In terms of anomaly detection probability or anomaly detection ratio, which is defined as the model correctness for ID, the computer experimental output presents that the SMO jointly with the K-mean algorithm also achieves better performance in terms of ID correctness (94.48), while other separated DM techniques perform as follows: SMO = 61.4 and K-mean = 53.3.

Figure 12 shows the performance of the DTR, FPR, and AC of the proposed hybrid model compared with SMO and K-means. The proposed model gives 1.5-times better performance than other models without the hybrid DM techniques (SMO = 9.7 and K-mean = 2.8).
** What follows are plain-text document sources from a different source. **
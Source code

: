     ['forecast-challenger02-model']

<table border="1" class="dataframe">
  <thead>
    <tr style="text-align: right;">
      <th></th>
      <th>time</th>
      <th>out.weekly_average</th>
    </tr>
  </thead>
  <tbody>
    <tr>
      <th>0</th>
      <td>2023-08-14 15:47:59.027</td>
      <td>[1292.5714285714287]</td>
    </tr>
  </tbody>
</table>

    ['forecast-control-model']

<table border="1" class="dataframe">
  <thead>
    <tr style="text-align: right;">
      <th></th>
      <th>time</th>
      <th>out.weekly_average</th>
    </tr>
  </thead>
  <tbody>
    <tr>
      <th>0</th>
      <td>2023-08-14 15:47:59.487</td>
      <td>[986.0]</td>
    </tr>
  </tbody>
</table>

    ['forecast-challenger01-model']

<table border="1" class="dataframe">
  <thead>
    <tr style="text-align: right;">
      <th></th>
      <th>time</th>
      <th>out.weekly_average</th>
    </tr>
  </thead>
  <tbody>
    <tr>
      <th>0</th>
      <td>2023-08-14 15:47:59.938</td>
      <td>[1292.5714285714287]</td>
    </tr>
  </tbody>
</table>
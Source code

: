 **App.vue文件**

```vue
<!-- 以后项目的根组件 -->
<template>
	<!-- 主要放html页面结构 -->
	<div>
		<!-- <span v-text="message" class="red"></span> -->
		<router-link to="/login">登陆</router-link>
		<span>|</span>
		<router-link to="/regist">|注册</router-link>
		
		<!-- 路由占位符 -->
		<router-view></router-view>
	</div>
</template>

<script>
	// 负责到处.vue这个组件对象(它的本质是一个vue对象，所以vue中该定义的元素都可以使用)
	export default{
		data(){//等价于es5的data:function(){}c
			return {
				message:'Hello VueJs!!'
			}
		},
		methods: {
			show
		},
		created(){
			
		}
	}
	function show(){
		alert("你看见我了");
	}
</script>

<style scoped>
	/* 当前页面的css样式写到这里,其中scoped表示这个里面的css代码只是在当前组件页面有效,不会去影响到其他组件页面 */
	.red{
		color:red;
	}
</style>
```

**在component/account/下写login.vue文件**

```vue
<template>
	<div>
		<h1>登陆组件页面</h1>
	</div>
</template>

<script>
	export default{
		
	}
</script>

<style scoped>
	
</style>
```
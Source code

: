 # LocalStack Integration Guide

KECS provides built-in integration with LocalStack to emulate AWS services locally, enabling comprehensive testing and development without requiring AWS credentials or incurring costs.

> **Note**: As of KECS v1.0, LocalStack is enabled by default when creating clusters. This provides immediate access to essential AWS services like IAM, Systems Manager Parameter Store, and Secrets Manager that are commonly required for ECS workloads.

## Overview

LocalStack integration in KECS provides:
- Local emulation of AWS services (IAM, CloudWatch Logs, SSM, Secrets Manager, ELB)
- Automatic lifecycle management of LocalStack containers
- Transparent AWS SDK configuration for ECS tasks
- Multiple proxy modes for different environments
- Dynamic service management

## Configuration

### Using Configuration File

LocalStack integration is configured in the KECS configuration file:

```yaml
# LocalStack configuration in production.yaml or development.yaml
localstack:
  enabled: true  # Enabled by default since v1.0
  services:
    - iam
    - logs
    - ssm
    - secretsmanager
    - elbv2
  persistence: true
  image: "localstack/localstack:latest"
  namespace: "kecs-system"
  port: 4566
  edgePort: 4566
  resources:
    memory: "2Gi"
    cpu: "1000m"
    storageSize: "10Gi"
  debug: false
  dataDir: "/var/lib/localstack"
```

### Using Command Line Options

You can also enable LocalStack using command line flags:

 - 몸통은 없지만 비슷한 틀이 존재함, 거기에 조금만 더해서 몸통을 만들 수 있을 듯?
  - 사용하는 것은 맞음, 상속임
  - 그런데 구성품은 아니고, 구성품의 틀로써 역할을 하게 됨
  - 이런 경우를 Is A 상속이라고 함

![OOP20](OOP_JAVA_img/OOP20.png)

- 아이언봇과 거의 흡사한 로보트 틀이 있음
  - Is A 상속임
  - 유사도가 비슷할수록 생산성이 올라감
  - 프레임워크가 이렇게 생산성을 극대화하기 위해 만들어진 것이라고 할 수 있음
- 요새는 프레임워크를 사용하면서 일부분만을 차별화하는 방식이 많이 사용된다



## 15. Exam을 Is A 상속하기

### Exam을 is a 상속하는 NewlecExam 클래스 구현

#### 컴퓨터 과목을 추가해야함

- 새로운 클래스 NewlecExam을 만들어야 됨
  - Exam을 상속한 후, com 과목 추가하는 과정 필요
In addition, the accuracy and detection rates for the hybrid model are enhanced by approximately 74.97% and 60.6%, respectively, compared to other models. FAP is quite a significant parameter for the simulation design to assess the performance of the proposed approach. Therefore, the results presented that the SMO jointly with K-mean model performance was better than the other related models in the literature.

From the discussion and experimentation outcomes, it was shown that the application for various scenarios with evaluation parameters of the proposed algorithm, SMO jointly with the K-mean model, achieved acceptable results. By using the hybrid algorithm of DM dataset scenarios, the anomaly detection probability was enhanced significantly. For most of the scenarios, the main aim was to enhance the anomaly detection probability, but FAP was also reduced greatly, and detection accuracy was maximized.

Figure 13 shows the benchmarking between the proposed hybrid algorithm and the other related algorithms in terms of DTR, FPR and AC. Similar parameters were used for all algorithms wherever applicable. The hybrid proposed algorithm shows better performance with about 18% from P-BEST with acceptable processing complexity.

6. Conclusions and Future Work

This study proposed a hybrid method for anomaly detection utilizing K-mean cluster formulation and SMO categorization. The methodology precisely addressed topics that arise in the framework of large-band databases. SMO utilizes feature selection in preprocessing stages to improve the dataset. The consistency-subset level and genetic search algorithm were used to choose certain features from the NLS-KDD dataset and eliminate the features that are inappropriate for the process before the clustering and categorization stages. Then, K-means was used for clustering to eliminate the training of the training datasets while keeping the processing time under a certain threshold.

The administered categorization algorithm known as SMO was adopted to enhance the detection quality. A benchmarking was conducted for the contributed approach using SMO jointly with K-mean DM with other related algorithms. The results present that the proposed algorithm outperformed recently and closely related works, i.e., NATE, ADAM, and P-BEST, using similar parameters and the environment by approximately 14.48%; the FAP was reduced by 12%, and a high accuracy of 97.4% was reached.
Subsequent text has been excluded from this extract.